О том, что будет с ним дальше, Алексей решил не думать, планировать что-то было бесполезно. В этом мире любые планы летят псу под хвост, все идет наперекосяк и не так. Сейчас его больше волновало то, что во время драки он потерял шапку. Если ее найдут и обнаружат под подкладкой амулет колдуна, тогда ему, действительно, не поздоровится.

Послышались звуки шагов и приглушенные голоса, похоже, узника решили навестить. Ничего хорошего от посетителей Алексей не ждал, но это все же лучше, чем неизвестность. Загремел открываемый засов, скрипнула дверь, и в помещение хлынул поток света. После мрака тюремной камеры огонь факела казался необычайно ярок. Молодой человек зажмурился, но свет пробивался даже сквозь закрытые веки.

— Эй, парень, ты живой ли? — в голосе звучала искренняя тревога, что удивило и порадовало Алексея — значит, бить не собираются.

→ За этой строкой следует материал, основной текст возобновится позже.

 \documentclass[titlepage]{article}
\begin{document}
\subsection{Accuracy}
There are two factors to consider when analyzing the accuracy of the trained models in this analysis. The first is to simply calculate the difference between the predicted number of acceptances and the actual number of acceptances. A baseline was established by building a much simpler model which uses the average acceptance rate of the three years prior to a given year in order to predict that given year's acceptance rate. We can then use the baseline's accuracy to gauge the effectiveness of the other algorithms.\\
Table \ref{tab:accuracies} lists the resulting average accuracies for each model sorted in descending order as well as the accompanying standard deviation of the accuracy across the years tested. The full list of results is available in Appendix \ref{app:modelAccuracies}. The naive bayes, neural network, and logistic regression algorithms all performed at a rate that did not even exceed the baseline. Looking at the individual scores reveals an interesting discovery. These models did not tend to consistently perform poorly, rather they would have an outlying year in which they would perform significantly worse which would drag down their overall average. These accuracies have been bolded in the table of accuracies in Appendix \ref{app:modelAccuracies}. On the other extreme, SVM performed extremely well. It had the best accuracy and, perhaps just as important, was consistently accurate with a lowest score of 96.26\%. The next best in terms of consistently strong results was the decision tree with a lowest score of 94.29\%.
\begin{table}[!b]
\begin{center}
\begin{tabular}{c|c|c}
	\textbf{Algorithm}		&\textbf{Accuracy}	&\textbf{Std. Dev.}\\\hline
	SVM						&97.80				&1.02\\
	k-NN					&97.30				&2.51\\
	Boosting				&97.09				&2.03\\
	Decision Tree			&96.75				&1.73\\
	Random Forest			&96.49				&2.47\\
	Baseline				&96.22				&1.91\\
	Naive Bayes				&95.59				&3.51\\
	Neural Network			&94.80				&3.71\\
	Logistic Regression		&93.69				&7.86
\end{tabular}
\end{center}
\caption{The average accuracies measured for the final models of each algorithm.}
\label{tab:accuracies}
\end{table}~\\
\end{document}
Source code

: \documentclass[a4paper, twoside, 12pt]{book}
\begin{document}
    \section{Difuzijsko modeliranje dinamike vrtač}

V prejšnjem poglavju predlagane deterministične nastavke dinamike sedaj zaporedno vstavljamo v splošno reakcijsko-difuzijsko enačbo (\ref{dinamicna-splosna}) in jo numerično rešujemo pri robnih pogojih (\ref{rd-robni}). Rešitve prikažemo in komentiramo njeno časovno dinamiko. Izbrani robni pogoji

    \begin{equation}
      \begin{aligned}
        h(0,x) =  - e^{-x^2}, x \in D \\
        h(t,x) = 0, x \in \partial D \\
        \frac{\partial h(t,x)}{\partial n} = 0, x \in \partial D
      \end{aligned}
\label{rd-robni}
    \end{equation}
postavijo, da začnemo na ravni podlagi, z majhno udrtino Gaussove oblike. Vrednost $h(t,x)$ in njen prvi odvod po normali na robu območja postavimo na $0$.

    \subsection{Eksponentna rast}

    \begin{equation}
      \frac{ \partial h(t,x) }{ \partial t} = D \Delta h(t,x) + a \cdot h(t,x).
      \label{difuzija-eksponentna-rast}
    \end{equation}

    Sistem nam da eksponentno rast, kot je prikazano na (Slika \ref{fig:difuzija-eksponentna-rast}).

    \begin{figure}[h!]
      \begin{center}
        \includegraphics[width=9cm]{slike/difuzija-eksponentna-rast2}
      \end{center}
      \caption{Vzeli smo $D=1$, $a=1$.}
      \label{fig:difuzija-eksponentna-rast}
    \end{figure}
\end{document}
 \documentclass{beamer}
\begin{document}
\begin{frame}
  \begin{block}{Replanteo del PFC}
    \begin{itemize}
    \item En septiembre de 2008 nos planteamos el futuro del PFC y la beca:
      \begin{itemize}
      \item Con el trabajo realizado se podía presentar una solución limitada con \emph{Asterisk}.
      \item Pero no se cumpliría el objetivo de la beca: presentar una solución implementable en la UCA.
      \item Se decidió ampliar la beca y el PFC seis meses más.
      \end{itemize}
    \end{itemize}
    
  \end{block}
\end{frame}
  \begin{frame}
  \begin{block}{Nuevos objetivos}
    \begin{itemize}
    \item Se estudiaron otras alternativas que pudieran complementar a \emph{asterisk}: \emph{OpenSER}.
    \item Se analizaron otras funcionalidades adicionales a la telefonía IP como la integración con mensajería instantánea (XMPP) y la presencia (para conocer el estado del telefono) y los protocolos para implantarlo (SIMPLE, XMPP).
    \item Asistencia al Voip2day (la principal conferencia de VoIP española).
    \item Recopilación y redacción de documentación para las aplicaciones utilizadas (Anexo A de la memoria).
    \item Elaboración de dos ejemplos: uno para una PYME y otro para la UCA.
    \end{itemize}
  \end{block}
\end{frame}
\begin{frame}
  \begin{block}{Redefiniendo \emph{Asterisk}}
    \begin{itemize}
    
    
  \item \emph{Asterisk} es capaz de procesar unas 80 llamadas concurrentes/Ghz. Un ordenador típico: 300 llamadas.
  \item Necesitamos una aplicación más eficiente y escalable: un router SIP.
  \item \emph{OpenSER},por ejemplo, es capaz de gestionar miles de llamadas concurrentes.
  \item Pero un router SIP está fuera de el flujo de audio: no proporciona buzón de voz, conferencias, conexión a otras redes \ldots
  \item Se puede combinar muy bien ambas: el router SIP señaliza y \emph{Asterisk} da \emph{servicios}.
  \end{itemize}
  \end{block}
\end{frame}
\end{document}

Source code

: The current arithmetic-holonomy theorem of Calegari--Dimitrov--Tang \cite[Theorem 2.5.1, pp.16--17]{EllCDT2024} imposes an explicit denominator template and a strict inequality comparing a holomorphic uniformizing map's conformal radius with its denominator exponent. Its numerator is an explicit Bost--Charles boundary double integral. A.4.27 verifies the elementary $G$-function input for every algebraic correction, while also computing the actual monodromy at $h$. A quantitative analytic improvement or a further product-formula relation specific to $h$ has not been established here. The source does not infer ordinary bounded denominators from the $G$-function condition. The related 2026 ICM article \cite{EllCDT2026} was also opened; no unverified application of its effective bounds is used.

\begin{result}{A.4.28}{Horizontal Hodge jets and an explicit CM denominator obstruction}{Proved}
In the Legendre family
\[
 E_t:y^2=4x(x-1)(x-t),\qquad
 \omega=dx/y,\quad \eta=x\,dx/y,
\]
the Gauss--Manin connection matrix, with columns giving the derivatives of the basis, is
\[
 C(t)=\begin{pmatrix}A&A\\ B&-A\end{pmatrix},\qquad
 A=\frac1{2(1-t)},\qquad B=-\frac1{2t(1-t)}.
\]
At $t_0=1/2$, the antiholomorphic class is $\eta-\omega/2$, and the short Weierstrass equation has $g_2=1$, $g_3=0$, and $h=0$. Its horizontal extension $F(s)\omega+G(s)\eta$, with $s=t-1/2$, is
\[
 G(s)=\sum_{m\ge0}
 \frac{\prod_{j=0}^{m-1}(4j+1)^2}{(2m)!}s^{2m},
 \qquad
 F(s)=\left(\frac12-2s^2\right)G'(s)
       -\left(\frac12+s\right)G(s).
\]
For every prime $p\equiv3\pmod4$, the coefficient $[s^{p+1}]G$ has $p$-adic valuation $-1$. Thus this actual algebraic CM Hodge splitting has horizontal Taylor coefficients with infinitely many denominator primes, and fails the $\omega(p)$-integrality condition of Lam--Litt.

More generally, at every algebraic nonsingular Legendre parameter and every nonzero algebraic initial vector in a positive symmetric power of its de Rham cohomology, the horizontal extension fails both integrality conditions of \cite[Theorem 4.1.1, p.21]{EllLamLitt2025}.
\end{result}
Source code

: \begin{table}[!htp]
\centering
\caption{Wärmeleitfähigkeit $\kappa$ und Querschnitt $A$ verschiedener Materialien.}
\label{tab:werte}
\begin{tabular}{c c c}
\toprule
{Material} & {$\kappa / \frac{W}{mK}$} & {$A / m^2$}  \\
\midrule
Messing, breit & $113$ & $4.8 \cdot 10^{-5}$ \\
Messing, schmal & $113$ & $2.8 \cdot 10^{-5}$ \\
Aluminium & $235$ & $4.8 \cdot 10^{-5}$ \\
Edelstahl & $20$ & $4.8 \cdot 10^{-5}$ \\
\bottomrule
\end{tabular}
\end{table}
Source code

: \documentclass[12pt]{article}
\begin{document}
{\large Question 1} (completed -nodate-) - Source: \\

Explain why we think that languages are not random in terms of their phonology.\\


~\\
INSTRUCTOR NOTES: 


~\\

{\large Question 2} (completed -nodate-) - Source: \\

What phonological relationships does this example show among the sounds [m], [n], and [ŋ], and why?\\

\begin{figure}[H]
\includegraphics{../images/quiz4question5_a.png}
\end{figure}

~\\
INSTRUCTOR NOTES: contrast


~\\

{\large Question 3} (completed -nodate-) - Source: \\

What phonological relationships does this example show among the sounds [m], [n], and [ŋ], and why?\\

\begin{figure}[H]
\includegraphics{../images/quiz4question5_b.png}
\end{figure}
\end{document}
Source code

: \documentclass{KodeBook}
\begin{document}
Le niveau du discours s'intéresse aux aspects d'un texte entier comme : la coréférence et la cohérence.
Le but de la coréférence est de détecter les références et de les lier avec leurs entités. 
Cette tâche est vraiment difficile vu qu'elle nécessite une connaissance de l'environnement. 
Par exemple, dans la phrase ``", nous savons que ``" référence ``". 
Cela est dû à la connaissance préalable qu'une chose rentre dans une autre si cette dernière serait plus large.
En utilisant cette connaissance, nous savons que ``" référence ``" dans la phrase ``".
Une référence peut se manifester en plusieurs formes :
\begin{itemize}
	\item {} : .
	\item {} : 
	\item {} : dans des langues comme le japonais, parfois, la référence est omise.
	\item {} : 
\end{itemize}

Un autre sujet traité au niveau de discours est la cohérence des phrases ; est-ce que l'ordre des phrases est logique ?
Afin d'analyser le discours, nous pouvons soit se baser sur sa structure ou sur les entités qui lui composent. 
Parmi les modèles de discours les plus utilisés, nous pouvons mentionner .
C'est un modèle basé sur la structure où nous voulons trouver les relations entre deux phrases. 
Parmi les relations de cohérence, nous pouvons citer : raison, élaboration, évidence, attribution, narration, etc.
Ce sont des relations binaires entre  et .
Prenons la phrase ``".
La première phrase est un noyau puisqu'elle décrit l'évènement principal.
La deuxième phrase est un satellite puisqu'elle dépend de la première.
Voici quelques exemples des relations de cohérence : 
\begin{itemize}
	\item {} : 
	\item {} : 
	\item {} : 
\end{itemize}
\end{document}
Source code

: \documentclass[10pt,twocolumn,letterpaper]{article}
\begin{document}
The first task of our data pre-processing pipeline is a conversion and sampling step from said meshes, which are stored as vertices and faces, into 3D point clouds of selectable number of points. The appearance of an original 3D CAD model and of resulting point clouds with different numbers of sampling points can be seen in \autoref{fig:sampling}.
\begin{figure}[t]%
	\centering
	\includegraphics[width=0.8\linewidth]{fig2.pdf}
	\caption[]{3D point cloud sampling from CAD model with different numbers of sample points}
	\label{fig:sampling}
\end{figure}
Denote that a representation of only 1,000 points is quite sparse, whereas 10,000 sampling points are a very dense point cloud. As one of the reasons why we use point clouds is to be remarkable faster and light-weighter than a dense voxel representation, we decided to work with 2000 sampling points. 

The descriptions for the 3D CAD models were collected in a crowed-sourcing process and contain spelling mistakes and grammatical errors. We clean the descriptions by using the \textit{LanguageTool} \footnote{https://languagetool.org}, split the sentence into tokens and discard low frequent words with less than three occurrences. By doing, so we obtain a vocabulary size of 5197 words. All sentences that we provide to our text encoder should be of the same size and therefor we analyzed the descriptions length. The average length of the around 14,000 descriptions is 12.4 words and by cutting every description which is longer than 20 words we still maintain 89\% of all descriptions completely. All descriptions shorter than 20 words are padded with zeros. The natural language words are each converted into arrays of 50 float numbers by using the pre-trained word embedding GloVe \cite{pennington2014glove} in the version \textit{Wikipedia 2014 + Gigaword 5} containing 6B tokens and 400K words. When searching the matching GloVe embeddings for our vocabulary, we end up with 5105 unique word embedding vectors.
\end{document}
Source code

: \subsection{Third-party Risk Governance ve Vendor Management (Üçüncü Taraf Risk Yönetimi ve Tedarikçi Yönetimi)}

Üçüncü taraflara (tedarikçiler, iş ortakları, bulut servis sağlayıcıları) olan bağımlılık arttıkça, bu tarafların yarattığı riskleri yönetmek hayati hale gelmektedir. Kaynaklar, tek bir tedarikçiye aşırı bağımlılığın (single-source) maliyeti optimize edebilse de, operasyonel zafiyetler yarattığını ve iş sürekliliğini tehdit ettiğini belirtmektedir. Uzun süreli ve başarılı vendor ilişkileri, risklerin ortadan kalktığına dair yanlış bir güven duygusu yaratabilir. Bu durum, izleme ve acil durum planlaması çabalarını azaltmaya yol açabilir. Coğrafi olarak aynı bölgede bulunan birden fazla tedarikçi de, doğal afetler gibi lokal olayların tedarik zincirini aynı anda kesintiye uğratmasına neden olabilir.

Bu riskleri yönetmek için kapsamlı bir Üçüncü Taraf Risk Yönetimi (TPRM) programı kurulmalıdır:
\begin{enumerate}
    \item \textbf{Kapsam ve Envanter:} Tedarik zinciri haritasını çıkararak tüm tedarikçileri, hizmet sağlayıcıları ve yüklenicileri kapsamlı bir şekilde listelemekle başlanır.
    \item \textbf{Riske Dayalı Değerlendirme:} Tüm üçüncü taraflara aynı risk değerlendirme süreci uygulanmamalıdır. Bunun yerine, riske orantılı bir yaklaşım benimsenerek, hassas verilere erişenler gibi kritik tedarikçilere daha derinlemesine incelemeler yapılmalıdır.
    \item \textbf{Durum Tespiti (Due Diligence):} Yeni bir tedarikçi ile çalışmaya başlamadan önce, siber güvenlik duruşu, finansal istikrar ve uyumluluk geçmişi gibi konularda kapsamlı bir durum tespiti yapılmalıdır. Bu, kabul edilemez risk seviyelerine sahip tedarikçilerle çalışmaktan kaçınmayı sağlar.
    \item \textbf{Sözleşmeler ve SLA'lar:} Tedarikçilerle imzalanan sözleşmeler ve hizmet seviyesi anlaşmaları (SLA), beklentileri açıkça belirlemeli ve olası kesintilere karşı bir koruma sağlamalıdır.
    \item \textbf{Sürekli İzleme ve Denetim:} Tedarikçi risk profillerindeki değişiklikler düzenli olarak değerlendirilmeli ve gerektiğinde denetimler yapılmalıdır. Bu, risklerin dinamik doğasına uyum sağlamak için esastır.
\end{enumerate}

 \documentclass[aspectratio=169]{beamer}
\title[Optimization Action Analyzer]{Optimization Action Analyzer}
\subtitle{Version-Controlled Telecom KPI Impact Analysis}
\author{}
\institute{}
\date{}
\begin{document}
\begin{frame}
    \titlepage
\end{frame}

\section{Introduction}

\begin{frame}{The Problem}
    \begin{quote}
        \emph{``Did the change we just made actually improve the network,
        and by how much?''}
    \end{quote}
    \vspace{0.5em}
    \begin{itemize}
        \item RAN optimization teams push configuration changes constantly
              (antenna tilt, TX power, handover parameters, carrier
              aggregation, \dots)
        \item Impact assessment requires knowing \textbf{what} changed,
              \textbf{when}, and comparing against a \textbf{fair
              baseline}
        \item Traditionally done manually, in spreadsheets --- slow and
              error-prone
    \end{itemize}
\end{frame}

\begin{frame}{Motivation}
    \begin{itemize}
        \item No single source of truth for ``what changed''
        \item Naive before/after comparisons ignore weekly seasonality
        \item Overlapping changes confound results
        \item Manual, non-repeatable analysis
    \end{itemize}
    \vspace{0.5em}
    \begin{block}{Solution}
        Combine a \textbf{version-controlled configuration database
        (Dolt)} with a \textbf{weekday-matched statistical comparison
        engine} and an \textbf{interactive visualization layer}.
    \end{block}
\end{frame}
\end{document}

— Живой я, — откликнулся он.

— Слава тебе, Господи! Вставай, пойдем, там отец настоятель тебя видеть хочет.

Алексей с трудом поднялся и, спотыкаясь о какое-то тряпье, шагнул навстречу голосам. Его подхватили под руки и поволокли в коридор. Глаза, наконец, привыкли к свету, и молодой человек увидел, что один из провожатых тот самый чернобородый монах, который его «пымал».

— Слышь, паря, ты уж меня прости, Христа ради, — зашептал монах, тычась в ухо колючей бородой. — Это ж я тебя оглоблей по голове благословил. Не хотел, ить, так-то сильно, да удара, видать, не сдержал. Я уж и молитву о твоем здравии сотворил, и свечку в храме поставил. Прямо, душа у меня о тебе изболелась.

— А перевязал меня тоже ты? — спросил Алексей, удивленный столь бурным раскаянием звероватого на вид чернеца.

— Дык, кто же еще? Я ж в монастырь-то почему подался? — тараторил монах, таща пленника по извилистому коридору. — Гневливость одолела. Я здесь на Москве ватажничал. Бывало, как накатит что, зверею, прямо. Скольких людей перебил, страсть! А как убью, али покалечу, так белугой реву. Жалко, стало быть. Не выдержал я этой муки и в монастырь подался послушником, все наворованное пожертвовал. Ну, вроде, отпустило, а тут ты подвернулся, и я снова оскоромился. Но, слава Богу, не до смерти пришиб!

— Хватит языком-то балаболить, — одернул чернобородого второй провожатый, — а то от твоей болтовни, он точно преставится. Да и отец Софроний за задержку прогневается. Враз посохом по хребтине огребем.

Монах хмыкнул, но замолк. Алексея снова начал бить озноб, то ли от мокрой одежды, то ли от страха — встречи с настоятелем он побаивался.

Стараясь сдержать дрожь, молодой человек вошел в низкую дверь, открытую перед ним конвоирами. Жарко натопленная комната больше походила на рабочий кабинет, чем на келью монаха — на стенах полки с книгами, заваленный бумагами стол и три свечи в серебряном подсвечнике. За столом сидел человек в монашеском одеянии, судя по всему, настоятель. Аккуратно подстриженная черная с проседью борода, обрамлявшая худое лицо, придавала ему аристократическую изысканность. Из-под низко надвинутого на лоб клобука смотрели внимательные глаза. Взгляд их был настолько пронизывающий, что молодому человеку стало не по себе, показалось, что отец Софроний способен видеть все, что творится в душе человека.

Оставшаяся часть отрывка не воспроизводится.